DIRECTIONS FOR THIS TASK
Exact copies of the line with "艾丝蒂尔：呵呵…………之后也会给伊莉莎看的！" and of all lines after it through the end of the entries are required, and no other lines.

(Beginning of RECORDS SUPPLIED)

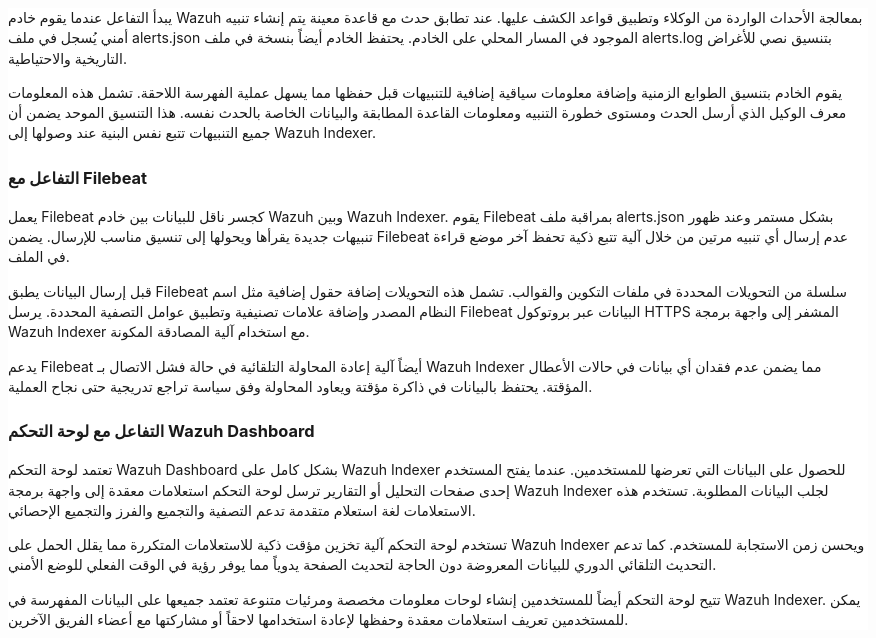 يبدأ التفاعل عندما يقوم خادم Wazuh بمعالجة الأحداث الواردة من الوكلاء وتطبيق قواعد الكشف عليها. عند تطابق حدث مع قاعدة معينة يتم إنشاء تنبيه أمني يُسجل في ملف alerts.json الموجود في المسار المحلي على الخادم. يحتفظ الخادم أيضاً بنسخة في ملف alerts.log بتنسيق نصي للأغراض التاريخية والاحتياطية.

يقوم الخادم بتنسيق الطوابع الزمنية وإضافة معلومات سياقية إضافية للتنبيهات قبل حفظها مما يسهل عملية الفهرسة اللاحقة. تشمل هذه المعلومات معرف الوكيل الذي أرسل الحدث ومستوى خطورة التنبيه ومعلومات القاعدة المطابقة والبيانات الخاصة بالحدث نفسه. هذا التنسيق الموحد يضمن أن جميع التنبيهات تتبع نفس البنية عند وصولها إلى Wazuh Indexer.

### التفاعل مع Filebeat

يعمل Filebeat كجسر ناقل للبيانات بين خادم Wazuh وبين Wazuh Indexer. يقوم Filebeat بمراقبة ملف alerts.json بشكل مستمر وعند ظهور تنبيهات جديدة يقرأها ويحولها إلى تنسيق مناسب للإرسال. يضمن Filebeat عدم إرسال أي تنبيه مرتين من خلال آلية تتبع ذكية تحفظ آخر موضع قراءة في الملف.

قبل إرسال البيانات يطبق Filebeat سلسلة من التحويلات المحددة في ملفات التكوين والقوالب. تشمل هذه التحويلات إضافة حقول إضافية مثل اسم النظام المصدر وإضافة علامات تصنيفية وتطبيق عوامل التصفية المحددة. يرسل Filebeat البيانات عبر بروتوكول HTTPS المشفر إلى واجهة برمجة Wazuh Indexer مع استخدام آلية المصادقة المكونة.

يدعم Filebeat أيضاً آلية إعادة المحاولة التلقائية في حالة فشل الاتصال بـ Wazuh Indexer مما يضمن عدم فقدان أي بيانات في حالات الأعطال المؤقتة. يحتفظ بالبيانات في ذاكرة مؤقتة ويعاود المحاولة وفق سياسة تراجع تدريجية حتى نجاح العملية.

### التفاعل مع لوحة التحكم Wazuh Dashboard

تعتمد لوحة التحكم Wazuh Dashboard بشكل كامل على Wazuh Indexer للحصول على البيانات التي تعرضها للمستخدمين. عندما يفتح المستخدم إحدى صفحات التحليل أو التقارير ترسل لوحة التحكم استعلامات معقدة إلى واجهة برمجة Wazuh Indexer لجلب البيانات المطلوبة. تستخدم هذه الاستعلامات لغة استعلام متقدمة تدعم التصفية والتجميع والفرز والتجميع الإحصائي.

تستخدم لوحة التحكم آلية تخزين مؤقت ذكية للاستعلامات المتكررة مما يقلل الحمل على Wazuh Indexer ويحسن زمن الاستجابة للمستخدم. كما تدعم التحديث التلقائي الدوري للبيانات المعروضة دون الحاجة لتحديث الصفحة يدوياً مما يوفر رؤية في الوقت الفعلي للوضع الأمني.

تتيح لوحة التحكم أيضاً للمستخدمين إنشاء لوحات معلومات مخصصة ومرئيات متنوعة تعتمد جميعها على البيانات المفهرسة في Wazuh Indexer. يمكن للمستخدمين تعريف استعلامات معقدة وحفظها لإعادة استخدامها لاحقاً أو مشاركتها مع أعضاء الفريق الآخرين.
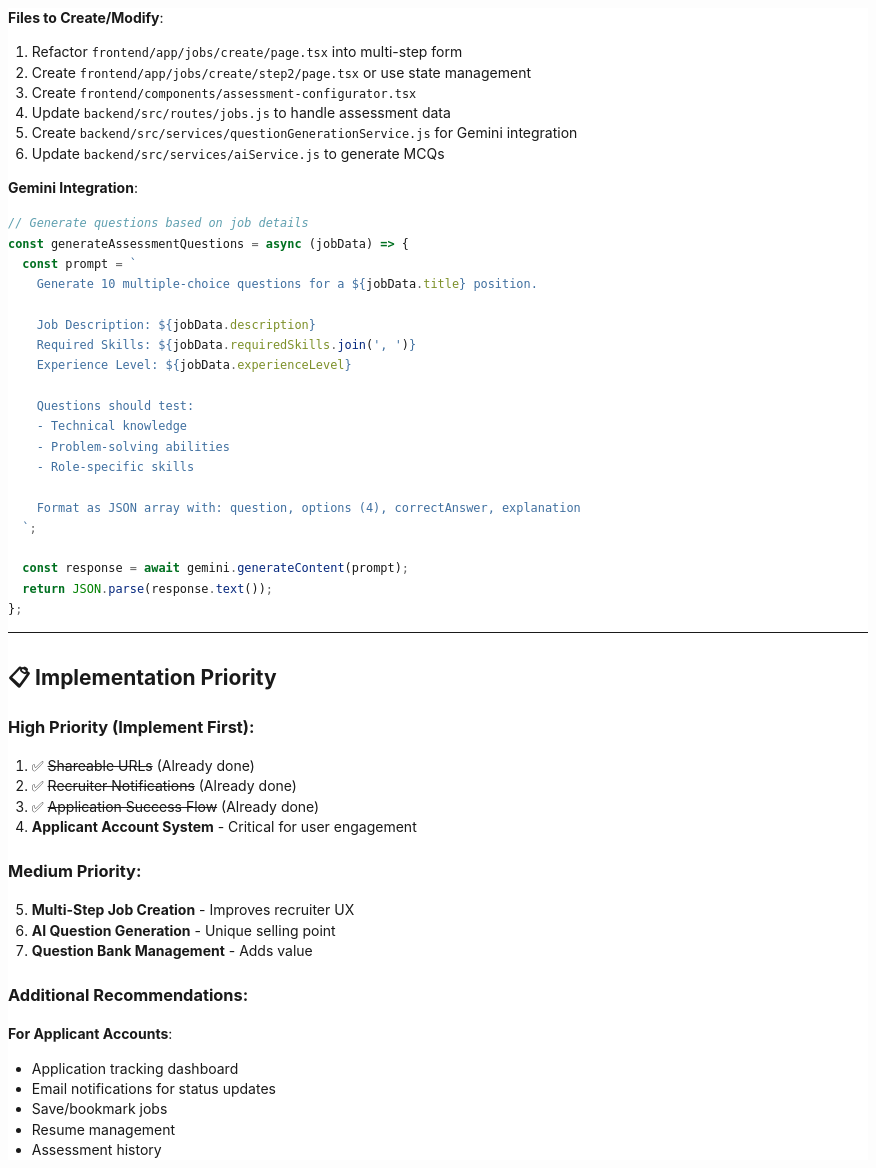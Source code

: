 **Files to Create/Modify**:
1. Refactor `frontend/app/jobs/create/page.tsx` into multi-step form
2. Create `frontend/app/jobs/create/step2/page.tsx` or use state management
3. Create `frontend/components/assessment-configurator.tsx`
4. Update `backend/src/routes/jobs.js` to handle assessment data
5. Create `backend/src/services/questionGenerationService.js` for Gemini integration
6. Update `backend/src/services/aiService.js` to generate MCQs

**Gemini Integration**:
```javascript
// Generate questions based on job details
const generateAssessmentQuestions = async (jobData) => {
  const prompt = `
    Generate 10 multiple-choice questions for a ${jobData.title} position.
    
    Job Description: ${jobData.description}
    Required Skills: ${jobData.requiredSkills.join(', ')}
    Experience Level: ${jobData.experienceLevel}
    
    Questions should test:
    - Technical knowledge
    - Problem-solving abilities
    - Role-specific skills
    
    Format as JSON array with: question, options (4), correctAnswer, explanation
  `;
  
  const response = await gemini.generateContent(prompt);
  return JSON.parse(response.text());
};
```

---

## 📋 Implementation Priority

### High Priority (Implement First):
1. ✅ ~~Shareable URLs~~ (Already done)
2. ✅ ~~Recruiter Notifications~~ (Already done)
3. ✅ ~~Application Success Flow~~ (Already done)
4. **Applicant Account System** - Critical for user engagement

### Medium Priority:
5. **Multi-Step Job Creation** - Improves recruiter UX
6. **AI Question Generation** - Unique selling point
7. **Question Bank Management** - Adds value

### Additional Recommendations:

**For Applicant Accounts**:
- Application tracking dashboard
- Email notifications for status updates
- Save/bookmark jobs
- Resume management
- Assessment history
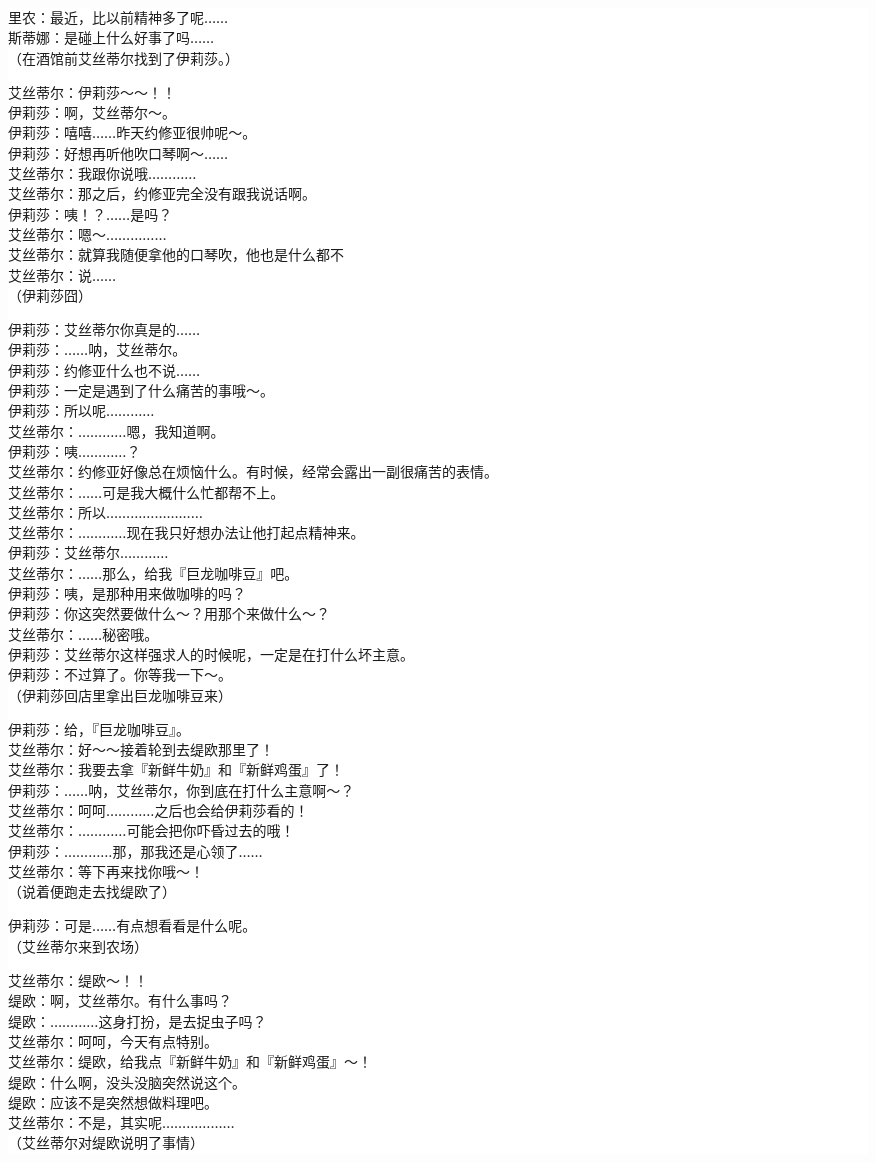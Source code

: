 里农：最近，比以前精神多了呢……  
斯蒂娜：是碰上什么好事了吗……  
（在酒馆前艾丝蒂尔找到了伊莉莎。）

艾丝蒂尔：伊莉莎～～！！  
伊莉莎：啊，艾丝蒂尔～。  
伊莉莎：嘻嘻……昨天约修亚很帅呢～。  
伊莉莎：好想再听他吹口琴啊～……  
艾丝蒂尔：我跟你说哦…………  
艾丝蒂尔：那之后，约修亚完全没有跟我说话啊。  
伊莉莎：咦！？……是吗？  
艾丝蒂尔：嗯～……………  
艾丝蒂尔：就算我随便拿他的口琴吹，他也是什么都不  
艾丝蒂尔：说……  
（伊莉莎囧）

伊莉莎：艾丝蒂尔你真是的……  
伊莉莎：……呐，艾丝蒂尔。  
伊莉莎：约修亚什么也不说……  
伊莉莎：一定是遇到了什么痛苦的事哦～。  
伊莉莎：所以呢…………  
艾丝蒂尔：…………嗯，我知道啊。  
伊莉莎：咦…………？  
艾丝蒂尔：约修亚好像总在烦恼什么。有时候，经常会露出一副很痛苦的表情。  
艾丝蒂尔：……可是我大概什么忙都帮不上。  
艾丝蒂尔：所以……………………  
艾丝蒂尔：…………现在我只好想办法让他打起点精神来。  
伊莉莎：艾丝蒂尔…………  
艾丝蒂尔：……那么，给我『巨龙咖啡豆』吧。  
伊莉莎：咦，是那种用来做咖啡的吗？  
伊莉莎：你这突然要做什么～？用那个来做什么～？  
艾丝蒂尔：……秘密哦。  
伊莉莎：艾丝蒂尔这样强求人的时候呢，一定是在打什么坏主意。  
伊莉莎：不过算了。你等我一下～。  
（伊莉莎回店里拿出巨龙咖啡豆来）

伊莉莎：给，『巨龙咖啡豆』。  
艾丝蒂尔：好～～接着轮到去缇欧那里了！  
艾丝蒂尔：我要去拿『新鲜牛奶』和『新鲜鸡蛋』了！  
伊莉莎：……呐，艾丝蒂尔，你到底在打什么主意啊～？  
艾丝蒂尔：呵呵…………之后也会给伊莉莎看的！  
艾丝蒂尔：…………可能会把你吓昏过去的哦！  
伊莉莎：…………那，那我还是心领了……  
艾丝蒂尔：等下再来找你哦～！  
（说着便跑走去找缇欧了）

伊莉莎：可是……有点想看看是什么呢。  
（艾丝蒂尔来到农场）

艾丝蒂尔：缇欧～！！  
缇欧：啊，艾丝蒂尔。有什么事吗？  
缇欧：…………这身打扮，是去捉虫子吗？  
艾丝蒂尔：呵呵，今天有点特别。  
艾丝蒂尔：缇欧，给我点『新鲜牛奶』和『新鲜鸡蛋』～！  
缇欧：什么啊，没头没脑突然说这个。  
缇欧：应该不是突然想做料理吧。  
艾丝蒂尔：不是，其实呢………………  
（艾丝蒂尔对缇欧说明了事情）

(End of RECORDS SUPPLIED)

SOLUTION BELOW
艾丝蒂尔：呵呵…………之后也会给伊莉莎看的！  
艾丝蒂尔：…………可能会把你吓昏过去的哦！  
伊莉莎：…………那，那我还是心领了……  
艾丝蒂尔：等下再来找你哦～！  
（说着便跑走去找缇欧了）

伊莉莎：可是……有点想看看是什么呢。  
（艾丝蒂尔来到农场）

艾丝蒂尔：缇欧～！！  
缇欧：啊，艾丝蒂尔。有什么事吗？  
缇欧：…………这身打扮，是去捉虫子吗？  
艾丝蒂尔：呵呵，今天有点特别。  
艾丝蒂尔：缇欧，给我点『新鲜牛奶』和『新鲜鸡蛋』～！  
缇欧：什么啊，没头没脑突然说这个。  
缇欧：应该不是突然想做料理吧。  
艾丝蒂尔：不是，其实呢………………  
（艾丝蒂尔对缇欧说明了事情）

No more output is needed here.